"First you work for your reputation, then it works for you." These words can easily be applied to the American special-ops tomb raiders.
The release of the new album was marked by NILE's move under the wing of Nuclear Blast, and, as is customary with the prominent German label, a major promotional campaign with online singles and various limited and exclusive editions of the disc. This band crawled out of the deep underground and through sheer hard work earned the right to be called one of the most significant death metal acts of the new millennium.
So what was I saying about reputation?
It was precisely their reputation and the extensive promotional campaign that generated a lot of buzz around the new album. But I'll say right away: in my opinion, Ithyphallic is not NILE's best record.
Naturally, the inhuman instrumental mastery characteristic of this band hasn't gone anywhere, but after Annihilation Of THE WICKED, it's hard to surprise us in that department. The instrumentation, vocals, and sound are in the spirit of its predecessor — there's nothing to add.
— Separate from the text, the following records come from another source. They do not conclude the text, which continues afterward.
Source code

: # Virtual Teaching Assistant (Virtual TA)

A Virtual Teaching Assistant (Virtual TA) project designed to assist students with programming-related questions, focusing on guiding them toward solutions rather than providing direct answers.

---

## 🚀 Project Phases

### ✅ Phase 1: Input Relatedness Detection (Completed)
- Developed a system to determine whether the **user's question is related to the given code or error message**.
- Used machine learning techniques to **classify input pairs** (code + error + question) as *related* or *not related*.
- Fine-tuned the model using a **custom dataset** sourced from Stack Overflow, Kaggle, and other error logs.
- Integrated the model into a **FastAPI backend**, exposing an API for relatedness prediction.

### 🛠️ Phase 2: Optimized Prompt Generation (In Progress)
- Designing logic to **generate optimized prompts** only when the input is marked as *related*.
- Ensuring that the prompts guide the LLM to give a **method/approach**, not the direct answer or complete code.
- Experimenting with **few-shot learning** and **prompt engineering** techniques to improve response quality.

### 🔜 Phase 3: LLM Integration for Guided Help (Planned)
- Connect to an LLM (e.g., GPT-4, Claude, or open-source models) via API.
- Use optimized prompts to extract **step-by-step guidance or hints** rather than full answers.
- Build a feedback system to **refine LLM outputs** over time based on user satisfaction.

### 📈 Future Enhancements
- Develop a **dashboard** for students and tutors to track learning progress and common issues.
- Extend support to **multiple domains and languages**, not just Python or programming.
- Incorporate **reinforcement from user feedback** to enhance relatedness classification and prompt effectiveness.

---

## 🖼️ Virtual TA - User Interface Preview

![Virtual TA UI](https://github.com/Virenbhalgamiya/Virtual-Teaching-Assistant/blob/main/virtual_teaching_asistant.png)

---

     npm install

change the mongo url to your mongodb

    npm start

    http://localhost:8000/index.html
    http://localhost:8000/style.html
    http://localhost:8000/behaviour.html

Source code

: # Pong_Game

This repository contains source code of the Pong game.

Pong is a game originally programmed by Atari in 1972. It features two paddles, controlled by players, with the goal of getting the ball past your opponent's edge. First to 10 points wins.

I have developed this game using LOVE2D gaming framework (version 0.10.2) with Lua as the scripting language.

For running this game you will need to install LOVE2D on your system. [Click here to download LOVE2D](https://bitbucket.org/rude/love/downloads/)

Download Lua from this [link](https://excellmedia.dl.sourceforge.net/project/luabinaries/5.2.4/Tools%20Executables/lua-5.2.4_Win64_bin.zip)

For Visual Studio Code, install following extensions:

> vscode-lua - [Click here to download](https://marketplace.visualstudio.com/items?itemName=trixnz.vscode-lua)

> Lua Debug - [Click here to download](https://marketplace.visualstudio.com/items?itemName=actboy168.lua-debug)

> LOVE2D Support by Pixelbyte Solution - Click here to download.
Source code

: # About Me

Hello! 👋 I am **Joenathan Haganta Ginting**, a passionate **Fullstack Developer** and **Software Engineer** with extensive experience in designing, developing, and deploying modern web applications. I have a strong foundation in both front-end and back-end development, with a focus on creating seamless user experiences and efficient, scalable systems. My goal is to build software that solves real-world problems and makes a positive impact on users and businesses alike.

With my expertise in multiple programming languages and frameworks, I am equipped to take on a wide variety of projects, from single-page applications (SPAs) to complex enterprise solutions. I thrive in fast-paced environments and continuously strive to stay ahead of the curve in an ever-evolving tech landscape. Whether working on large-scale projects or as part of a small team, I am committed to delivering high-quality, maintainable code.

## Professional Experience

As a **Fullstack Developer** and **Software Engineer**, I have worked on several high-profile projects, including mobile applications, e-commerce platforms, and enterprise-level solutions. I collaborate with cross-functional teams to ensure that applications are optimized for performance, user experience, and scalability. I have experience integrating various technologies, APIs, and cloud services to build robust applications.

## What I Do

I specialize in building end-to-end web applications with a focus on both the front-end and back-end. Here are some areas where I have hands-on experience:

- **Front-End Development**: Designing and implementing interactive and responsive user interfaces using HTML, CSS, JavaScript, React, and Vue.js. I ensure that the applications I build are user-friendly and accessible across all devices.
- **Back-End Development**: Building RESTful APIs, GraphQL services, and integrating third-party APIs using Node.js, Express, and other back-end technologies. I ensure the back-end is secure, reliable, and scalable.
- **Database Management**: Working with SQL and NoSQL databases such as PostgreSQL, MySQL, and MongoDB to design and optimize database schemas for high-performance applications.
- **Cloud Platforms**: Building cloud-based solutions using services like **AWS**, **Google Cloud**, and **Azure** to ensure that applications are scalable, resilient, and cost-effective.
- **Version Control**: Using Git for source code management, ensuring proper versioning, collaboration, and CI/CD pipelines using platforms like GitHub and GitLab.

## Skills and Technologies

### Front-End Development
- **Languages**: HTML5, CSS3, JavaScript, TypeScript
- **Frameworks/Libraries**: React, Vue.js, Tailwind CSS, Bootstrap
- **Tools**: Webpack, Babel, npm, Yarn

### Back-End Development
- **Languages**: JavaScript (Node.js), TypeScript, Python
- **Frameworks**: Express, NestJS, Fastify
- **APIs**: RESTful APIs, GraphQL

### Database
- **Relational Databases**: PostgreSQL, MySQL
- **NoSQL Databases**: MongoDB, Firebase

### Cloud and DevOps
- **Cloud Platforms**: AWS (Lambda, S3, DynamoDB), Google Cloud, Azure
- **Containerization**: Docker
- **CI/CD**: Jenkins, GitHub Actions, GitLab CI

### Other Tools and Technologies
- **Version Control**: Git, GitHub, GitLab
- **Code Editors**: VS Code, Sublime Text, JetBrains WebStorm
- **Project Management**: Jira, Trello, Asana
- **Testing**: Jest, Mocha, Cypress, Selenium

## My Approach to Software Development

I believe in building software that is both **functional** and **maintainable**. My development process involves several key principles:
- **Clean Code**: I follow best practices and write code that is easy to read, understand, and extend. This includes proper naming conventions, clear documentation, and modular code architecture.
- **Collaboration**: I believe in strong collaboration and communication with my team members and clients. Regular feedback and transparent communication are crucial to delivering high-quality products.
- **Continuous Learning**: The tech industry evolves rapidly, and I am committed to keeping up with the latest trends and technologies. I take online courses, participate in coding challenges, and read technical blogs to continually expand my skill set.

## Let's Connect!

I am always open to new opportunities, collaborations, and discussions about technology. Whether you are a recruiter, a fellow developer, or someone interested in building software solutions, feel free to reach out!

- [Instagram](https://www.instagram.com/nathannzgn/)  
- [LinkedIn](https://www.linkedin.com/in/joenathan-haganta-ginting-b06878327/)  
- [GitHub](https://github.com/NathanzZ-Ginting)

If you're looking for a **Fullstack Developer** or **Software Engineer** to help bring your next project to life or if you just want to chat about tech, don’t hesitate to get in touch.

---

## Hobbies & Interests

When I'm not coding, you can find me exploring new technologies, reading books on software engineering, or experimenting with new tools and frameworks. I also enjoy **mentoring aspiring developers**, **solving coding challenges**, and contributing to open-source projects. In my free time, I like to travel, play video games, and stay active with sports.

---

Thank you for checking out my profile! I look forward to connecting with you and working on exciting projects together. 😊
Naturally, I won't even mention the recording quality. But this album is missing something. As if too much material was recorded during the Annihilation Of THE WICKED sessions, all the best stuff went onto the 2005 album, and the rest was crammed into Ithyphallic. It's NILE being NILE, sure, but the new album doesn't hook you the way previous ones did.
Needless to say, the rating is given only in the context of this remarkable band's entire body of work. Other bands in the brutal echelon still have a long way to go before they reach these monsters.